Good news is that compared to their parents, baby boomers have higher incomes, and they have said to accumulated more private wealth. If this is the case, then boomers have lower risk of living poorly during their retirement years. But if you take a look at the bigger picture, about a quarter of the baby boomer population failed to save enough to fund their retirement. Knowing this, they are likely to depend on government sponsored pension. Meanwhile, half of the population are likely to maintain the standard of life they have during their working years even after retirement. That is, if the laws on government funded benefit programs will remain the same and will not be subjected to alterations.

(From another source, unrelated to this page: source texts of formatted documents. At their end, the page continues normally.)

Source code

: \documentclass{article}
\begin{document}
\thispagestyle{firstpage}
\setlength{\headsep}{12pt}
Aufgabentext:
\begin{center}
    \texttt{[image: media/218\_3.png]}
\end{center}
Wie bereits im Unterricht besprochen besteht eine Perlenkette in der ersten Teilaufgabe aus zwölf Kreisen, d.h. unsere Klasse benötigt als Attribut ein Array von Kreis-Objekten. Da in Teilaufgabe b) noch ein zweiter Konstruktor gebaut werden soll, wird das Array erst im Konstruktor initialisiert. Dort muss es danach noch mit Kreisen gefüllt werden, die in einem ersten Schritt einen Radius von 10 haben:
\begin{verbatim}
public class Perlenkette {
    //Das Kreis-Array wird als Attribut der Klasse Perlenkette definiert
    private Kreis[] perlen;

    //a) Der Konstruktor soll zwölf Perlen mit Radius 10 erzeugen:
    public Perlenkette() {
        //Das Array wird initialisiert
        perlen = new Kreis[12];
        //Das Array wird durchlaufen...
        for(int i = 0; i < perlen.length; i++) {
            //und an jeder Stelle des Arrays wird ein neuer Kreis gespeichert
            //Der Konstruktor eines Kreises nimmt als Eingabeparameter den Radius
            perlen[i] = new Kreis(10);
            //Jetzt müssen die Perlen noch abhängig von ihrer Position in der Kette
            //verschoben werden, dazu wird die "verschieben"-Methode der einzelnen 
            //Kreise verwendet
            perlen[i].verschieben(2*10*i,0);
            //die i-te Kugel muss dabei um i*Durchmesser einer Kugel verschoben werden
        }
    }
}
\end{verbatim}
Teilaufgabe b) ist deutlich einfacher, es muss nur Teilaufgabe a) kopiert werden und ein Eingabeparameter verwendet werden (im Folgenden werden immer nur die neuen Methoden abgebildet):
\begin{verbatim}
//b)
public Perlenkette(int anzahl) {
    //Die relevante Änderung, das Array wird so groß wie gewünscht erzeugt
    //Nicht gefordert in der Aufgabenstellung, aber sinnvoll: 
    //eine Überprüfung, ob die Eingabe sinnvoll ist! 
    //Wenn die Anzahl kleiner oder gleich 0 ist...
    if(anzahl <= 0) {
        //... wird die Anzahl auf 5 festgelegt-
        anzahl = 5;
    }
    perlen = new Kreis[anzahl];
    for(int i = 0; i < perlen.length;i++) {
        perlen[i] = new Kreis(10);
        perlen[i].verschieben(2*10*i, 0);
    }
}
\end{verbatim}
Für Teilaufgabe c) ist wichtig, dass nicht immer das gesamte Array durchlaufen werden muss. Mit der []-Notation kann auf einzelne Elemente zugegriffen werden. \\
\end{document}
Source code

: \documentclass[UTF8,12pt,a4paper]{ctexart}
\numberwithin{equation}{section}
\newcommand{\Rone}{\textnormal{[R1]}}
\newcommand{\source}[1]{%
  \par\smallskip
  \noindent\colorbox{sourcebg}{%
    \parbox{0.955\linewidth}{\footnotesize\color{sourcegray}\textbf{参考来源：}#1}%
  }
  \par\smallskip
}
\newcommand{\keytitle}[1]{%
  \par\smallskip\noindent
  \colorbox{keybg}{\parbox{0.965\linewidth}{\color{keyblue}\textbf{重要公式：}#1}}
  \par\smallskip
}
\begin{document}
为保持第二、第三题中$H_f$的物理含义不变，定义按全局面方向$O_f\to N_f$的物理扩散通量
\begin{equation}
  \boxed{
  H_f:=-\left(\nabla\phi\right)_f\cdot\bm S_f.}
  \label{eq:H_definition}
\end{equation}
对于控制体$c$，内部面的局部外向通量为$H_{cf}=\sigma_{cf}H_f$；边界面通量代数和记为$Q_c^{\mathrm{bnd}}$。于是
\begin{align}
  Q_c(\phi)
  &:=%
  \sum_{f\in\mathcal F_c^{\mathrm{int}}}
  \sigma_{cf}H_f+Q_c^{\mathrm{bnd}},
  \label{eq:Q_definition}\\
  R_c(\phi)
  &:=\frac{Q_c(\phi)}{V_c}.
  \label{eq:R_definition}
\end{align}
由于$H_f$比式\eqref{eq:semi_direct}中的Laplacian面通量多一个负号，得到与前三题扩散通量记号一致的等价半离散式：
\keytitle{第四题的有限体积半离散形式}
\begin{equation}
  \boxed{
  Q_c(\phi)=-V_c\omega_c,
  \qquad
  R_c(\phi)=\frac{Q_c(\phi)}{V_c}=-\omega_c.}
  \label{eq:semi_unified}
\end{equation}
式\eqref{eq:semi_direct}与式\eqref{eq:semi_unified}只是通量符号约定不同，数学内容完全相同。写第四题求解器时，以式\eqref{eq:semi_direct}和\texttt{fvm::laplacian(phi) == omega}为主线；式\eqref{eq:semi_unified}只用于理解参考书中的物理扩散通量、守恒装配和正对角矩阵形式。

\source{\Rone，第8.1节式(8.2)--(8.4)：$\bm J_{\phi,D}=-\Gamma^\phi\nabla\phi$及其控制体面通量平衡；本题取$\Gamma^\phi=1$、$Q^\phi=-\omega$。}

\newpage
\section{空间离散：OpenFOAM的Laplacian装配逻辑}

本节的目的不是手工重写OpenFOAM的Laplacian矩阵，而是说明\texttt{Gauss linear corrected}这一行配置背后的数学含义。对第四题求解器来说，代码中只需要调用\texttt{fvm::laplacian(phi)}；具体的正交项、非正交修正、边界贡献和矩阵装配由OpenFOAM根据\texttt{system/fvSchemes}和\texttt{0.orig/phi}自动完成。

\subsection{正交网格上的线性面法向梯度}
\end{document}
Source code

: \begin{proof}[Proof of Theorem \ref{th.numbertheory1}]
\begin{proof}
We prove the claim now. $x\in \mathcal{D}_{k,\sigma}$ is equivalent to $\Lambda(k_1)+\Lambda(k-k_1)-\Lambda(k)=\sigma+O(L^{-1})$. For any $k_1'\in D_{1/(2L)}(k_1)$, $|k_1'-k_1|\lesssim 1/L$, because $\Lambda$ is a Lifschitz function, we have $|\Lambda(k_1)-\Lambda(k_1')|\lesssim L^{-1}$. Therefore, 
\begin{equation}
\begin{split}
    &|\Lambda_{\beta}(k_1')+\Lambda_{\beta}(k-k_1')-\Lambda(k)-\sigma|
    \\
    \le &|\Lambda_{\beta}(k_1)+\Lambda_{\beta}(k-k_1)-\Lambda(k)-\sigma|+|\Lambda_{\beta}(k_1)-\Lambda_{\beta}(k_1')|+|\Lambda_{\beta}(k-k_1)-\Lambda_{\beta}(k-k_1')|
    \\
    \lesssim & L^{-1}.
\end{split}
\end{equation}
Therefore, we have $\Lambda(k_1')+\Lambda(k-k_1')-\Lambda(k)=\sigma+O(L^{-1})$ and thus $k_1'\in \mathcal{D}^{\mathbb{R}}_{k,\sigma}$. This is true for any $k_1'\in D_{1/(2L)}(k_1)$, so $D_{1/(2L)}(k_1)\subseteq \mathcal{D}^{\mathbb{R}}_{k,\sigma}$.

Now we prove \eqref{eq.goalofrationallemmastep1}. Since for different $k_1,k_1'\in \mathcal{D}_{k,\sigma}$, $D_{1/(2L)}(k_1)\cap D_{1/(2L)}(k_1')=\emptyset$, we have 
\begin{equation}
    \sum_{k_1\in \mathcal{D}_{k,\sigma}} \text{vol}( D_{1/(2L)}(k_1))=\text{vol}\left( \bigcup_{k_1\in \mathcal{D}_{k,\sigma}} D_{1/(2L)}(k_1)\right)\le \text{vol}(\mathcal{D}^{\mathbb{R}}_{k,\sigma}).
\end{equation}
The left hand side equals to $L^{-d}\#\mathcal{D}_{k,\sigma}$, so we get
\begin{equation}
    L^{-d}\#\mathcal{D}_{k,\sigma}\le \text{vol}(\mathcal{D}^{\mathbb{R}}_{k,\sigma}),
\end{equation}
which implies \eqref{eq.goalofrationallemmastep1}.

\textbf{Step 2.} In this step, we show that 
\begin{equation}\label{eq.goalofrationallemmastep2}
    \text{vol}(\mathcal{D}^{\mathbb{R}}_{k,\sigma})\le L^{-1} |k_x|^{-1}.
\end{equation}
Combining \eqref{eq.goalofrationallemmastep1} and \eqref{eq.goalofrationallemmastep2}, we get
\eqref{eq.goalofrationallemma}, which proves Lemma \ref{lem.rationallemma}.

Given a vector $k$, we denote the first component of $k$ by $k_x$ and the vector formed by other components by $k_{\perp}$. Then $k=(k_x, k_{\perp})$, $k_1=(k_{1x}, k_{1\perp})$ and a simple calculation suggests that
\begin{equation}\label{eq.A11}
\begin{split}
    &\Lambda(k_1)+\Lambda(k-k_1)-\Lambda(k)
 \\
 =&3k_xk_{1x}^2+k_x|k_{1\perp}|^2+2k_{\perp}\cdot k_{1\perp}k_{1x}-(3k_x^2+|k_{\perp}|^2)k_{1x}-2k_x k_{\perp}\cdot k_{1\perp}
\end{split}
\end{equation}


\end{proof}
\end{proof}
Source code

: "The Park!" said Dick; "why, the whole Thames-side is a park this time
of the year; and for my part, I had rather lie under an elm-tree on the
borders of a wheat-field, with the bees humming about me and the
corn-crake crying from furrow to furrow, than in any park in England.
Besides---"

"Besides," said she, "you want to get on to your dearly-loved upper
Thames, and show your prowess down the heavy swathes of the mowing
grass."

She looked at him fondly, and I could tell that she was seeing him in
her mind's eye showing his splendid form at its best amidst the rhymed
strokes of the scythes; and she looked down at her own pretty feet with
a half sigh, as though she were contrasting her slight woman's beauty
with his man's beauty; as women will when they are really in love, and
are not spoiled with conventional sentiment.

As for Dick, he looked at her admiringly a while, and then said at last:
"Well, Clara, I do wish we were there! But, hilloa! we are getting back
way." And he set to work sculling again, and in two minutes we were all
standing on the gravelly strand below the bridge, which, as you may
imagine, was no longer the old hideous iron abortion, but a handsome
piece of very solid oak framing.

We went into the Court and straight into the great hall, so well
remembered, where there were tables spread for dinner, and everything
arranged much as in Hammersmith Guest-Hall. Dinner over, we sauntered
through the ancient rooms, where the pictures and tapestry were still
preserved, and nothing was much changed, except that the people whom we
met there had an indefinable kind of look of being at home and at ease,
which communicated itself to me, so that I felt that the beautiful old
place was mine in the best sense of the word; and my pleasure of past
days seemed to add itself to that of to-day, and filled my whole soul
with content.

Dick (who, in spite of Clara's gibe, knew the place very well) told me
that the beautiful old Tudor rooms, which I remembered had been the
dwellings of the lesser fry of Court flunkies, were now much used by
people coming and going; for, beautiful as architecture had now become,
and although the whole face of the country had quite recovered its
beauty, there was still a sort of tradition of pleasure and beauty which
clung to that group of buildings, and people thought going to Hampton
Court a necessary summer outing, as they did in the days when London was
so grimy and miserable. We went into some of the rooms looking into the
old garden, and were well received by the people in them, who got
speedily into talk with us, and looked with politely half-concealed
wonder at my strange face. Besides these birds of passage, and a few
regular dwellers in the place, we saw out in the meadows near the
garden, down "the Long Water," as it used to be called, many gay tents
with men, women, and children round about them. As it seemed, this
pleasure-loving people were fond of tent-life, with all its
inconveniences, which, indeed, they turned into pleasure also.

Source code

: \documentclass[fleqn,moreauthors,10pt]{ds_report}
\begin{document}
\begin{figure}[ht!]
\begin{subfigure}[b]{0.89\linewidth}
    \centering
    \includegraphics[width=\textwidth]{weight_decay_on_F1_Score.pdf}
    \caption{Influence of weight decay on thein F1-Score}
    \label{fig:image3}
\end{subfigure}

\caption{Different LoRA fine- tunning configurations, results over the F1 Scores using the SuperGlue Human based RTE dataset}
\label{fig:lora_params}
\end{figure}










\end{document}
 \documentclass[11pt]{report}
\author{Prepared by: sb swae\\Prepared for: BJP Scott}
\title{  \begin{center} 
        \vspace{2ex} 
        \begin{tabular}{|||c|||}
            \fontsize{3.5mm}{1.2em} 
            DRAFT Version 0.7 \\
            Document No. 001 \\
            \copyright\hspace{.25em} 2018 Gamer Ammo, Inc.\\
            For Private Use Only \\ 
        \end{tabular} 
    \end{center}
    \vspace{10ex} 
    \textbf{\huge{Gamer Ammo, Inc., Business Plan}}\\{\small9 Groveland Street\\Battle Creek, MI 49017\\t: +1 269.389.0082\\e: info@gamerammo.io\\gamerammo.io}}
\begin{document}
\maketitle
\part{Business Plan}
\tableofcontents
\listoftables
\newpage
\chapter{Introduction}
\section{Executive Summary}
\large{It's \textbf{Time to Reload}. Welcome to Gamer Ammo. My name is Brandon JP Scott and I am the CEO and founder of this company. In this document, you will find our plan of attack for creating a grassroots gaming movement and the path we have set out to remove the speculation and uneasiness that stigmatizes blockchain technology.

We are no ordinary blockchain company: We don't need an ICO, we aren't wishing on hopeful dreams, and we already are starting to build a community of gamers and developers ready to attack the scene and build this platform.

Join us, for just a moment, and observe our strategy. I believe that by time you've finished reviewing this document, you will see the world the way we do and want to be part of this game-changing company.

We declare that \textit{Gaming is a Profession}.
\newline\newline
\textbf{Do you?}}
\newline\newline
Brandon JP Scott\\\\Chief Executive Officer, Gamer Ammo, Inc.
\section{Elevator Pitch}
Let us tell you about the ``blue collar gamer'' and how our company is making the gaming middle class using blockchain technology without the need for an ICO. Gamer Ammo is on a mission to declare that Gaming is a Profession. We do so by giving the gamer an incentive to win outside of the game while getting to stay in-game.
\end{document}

The looming concern is the budgetary pressures that will be placed on the federal government by the time the baby boomers start collecting their pensions and retirement funds. Due to the poor stock performance evident in the past decades, most of the retirement plans did not flourished as expected, In addition, a significant number of baby boomers relied heavily on home equity for their retirement plan, but due to the recent real estate deflation, this won’t be a valid source of retirement income anymore.

With the current state of the global economy, taking care of the baby boomers would be incredibly expensive and can even force the federal government to national bankruptcy. The problem is, it would be impossible for the government to fulfil the promises they made before. And since about 36% of baby boomers did not contribute anything to their retirement funds at all, looking out after all of them would not be an easy feat. The problem has been compounded by the rising cost of health care and the growing number of Americans who are living longer.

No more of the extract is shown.